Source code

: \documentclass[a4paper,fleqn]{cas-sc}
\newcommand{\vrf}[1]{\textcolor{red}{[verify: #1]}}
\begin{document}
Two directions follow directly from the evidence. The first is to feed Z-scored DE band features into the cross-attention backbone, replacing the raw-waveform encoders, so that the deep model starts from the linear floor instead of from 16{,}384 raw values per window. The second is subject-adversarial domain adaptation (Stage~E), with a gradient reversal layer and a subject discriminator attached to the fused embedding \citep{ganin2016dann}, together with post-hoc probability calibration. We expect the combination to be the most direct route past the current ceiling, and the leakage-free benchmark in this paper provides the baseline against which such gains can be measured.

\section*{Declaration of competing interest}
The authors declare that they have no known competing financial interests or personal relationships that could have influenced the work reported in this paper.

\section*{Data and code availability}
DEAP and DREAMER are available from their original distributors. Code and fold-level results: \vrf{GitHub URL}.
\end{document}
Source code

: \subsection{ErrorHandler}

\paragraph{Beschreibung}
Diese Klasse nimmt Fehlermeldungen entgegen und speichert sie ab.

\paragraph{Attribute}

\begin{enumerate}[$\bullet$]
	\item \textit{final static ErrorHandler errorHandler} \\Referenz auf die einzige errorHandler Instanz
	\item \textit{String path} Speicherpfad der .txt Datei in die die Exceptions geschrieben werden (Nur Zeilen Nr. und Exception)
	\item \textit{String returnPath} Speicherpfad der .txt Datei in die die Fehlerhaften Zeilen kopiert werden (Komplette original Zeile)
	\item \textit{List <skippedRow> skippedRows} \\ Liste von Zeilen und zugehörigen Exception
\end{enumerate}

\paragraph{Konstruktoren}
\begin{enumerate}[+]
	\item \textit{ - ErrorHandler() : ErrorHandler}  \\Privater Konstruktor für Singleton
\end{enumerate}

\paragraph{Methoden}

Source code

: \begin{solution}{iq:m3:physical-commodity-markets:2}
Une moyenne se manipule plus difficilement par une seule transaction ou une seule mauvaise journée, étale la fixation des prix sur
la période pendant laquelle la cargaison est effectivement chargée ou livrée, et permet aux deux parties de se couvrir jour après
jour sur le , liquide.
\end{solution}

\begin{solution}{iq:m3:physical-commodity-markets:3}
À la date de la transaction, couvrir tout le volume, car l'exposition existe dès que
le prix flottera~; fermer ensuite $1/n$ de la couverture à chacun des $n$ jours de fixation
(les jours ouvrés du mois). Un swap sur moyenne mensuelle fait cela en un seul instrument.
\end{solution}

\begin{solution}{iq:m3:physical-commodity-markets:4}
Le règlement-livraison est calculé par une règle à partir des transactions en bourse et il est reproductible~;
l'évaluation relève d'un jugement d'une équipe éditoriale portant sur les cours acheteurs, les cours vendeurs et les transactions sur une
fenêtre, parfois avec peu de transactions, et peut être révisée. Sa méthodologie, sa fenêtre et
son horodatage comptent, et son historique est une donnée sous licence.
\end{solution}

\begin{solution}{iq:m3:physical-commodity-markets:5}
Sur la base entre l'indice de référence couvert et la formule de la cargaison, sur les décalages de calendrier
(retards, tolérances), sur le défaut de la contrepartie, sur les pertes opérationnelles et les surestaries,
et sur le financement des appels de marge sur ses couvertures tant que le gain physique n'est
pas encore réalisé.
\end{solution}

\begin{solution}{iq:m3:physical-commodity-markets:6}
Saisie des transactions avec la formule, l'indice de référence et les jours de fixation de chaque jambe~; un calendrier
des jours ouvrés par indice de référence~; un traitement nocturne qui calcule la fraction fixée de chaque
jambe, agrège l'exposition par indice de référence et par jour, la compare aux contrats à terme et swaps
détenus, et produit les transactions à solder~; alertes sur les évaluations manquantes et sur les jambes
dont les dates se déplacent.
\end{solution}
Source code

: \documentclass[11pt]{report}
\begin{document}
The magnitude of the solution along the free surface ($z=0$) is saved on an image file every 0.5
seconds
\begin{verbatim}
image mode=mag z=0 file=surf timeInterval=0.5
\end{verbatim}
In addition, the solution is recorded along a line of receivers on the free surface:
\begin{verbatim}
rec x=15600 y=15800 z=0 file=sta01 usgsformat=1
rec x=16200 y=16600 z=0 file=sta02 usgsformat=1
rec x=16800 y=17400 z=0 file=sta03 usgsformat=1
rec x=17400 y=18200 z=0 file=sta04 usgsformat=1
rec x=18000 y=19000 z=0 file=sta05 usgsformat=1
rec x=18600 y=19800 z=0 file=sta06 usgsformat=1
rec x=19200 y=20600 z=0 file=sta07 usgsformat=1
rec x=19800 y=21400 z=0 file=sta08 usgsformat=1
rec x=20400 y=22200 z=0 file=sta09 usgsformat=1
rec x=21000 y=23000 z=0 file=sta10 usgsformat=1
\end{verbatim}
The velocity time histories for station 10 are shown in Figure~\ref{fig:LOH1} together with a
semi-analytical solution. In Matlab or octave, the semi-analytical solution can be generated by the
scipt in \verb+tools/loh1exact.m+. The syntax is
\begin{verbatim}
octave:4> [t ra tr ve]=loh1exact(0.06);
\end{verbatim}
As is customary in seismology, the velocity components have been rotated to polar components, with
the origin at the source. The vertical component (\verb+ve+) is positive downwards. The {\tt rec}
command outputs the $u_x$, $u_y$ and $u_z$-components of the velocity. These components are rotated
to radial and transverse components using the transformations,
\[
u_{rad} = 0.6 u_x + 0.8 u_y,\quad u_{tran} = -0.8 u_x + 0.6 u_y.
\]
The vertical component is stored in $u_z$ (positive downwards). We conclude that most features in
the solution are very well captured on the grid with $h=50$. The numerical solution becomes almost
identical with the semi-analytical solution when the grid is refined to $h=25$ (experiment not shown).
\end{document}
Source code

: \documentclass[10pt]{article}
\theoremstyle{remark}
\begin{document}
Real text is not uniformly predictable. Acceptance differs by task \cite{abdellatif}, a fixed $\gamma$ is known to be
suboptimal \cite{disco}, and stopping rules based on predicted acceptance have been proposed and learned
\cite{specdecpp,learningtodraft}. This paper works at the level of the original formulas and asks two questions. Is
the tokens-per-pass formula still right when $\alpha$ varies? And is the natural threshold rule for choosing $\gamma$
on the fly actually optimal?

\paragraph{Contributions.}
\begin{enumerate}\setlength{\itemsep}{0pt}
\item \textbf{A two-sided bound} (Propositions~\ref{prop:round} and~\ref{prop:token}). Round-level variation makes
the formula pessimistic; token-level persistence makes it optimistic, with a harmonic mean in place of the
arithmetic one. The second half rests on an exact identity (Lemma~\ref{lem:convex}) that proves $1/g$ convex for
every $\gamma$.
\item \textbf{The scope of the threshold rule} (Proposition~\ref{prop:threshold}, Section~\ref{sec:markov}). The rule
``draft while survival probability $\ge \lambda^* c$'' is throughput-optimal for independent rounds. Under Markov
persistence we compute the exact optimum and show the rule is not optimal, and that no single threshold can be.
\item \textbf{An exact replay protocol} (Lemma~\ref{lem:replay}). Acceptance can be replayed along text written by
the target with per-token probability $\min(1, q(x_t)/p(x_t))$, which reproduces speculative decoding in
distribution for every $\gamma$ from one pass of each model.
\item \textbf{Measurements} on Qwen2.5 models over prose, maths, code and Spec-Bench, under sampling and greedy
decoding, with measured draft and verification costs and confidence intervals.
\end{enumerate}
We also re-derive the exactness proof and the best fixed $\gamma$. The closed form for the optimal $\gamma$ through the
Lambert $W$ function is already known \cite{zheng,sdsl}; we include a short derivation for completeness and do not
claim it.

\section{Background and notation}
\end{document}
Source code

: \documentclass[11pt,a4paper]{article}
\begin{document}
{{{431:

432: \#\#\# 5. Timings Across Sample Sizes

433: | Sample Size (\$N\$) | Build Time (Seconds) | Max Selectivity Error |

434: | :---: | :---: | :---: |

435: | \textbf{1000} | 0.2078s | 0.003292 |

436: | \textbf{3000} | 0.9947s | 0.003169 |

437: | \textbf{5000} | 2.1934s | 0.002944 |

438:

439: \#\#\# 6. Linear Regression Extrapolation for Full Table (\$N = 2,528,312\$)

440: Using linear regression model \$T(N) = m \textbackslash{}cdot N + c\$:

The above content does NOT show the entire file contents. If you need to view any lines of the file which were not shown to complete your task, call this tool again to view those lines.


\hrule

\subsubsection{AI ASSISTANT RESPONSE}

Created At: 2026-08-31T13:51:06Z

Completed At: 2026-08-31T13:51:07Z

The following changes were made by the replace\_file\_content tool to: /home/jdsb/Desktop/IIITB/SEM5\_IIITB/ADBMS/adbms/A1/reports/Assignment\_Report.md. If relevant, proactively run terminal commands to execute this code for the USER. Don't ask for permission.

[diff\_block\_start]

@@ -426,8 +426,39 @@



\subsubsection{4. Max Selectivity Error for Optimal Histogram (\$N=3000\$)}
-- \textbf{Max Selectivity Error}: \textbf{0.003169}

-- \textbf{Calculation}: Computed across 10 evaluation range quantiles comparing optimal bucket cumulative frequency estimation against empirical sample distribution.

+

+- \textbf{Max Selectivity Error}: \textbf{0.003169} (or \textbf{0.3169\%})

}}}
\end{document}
----------
**Work request**
Each line from the one containing "-426,8 +426,39 @@" through the final line of the records must be repeated exactly, with no line added or dropped.

**Solution**
@@ -426,8 +426,39 @@



\subsubsection{4. Max Selectivity Error for Optimal Histogram (\$N=3000\$)}
-- \textbf{Max Selectivity Error}: \textbf{0.003169}

-- \textbf{Calculation}: Computed across 10 evaluation range quantiles comparing optimal bucket cumulative frequency estimation against empirical sample distribution.

+

+- \textbf{Max Selectivity Error}: \textbf{0.003169} (or \textbf{0.3169\%})

}}}
\end{document}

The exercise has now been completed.